For the purposes of this Recommendation | International Standard, the following definitions apply.

3.1 AC coefficient: Any DCT coefficient for which the frequency in one or both dimensions is non-zero.

3.2 big picture: A coded picture that would cause VBV buffer underflow as defined in C.7 Annex C. Big pictures can only occur in sequences where low_delay is equal to 1. “Skipped picture” is a term that is sometimes used to describe the same concept.

3.3 B-field picture: A field structure B-Picture.

3.4 B-frame picture: A frame structure B-Picture.

3.5 B-picture; bidirectionally predictive-coded picture: A picture that is coded using motion compensated prediction from past and/or future reference fields or frames.

3.6 backward compatibility: A newer coding standard is backward compatible with an older coding standard if decoders designed to operate with the older coding standard are able to continue to operate by decoding all or part of a bitstream produced according to the newer coding standard.

3.7 backward motion vector: A motion vector that is used for motion compensation from a reference frame or reference field at a later time in display order.

3.8 backward prediction: Prediction from the future reference frame (field).

3.9 base layer: First, independently decodable layer of a scalable hierarchy

3.10 bitstream; stream: A ordered series of bits that forms the coded representation of the data.

3.11 bitrate: The rate at which the coded bitstream is delivered from the storage medium to the input of a decoder.

3.12 block: An 8-row by 8-column matrix of samples, or 64 DCT coefficients (source, quantised or dequantised).

3.13 bottom field: One of two fields that comprise a frame. Each line of a bottom field is spatially located immediately below the corresponding line of the top field.

3.14 byte aligned: A bit in a coded bitstream is byte-aligned if its position is a multiple of 8-bits from the first bit in the stream.

3.15 byte: Sequence of 8-bits.

3.16 channel: A digital medium that stores or transports a bitstream constructed according to this specification.

3.17 chrominance format: Defines the number of chrominance blocks in a macroblock.

3.18 chroma simulcast: A type of scalability (which is a subset of SNR scalability) where the enhancement layer (s) contain only coded refinement data for the DC coefficients, and all the data for the AC coefficients, of the chrominance components.

3.19 chrominance component: A matrix, block or single sample representing one of the two colour difference signals related to the primary colours in the manner defined in the bitstream. The symbols used for the chrominance signals are Cr and Cb.

3.20 coded B-frame: A B-frame picture or a pair of B-field pictures.

3.21 coded frame: A coded frame is a coded I-frame, a coded P-frame or a coded B-frame.

3.22 coded I-frame: An I-frame picture or a pair of field pictures, where the first field picture is an I-picture and the second field picture is an I-picture or a P-picture.

3.23 coded P-frame: A P-frame picture or a pair of P-field pictures.

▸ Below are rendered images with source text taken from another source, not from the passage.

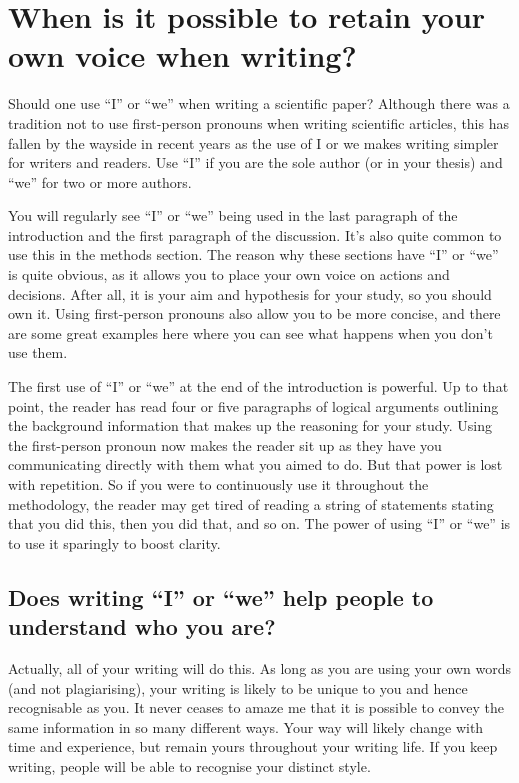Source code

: \documentclass[
]{krantz}
\begin{document}
\hypertarget{voice}{%
\section{When is it possible to retain your own voice when writing?}\label{voice}}

Should one use ``I'' or ``we'' when writing a scientific paper? Although there was a tradition not to use first-person pronouns when writing scientific articles, this has fallen by the wayside in recent years as the use of I or we makes writing simpler for writers and readers. Use ``I'' if you are the sole author (or in your thesis) and ``we'' for two or more authors.

You will regularly see ``I'' or ``we'' being used in the last paragraph of the introduction and the first paragraph of the discussion. It's also quite common to use this in the methods section. The reason why these sections have ``I'' or ``we'' is quite obvious, as it allows you to place your own voice on actions and decisions. After all, it is your aim and hypothesis for your study, so you should own it. Using first-person pronouns also allow you to be more concise, and there are some great examples here where you can see what happens when you don't use them.

The first use of ``I'' or ``we'' at the end of the introduction is powerful. Up to that point, the reader has read four or five paragraphs of logical arguments outlining the background information that makes up the reasoning for your study. Using the first-person pronoun now makes the reader sit up as they have you communicating directly with them what you aimed to do. But that power is lost with repetition. So if you were to continuously use it throughout the methodology, the reader may get tired of reading a string of statements stating that you did this, then you did that, and so on. The power of using ``I'' or ``we'' is to use it sparingly to boost clarity.

\hypertarget{does-writing-i-or-we-help-people-to-understand-who-you-are}{%
\subsection{Does writing ``I'' or ``we'' help people to understand who you are?}\label{does-writing-i-or-we-help-people-to-understand-who-you-are}}

Actually, all of your writing will do this. As long as you are using your own words (and not plagiarising), your writing is likely to be unique to you and hence recognisable as you. It never ceases to amaze me that it is possible to convey the same information in so many different ways. Your way will likely change with time and experience, but remain yours throughout your writing life. If you keep writing, people will be able to recognise your distinct style.
\end{document}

3.24 coded picture: A coded picture is made of a picture header, the optional extensions immediately following it, and the following picture data. A coded picture may be a coded frame or a coded field.

3.25 coded video bitstream: A coded representation of a series of one or more pictures as defined in this specification.

3.26 coded order: The order in which the pictures are transmitted and decoded. This order is not necessarily the same as the display order.

3.27 coded representation: A data element as represented in its encoded form.

3.28 coding parameters: The set of user-definable parameters that characterise a coded video bitstream. Bitstreams are characterised by coding parameters. Decoders are characterised by the bitstreams that they are capable of decoding.

3.29 component: A matrix, block or single sample from one of the three matrices (luminance and two chrominance) that make up a picture.

3.30 compression: Reduction in the number of bits used to represent an item of data.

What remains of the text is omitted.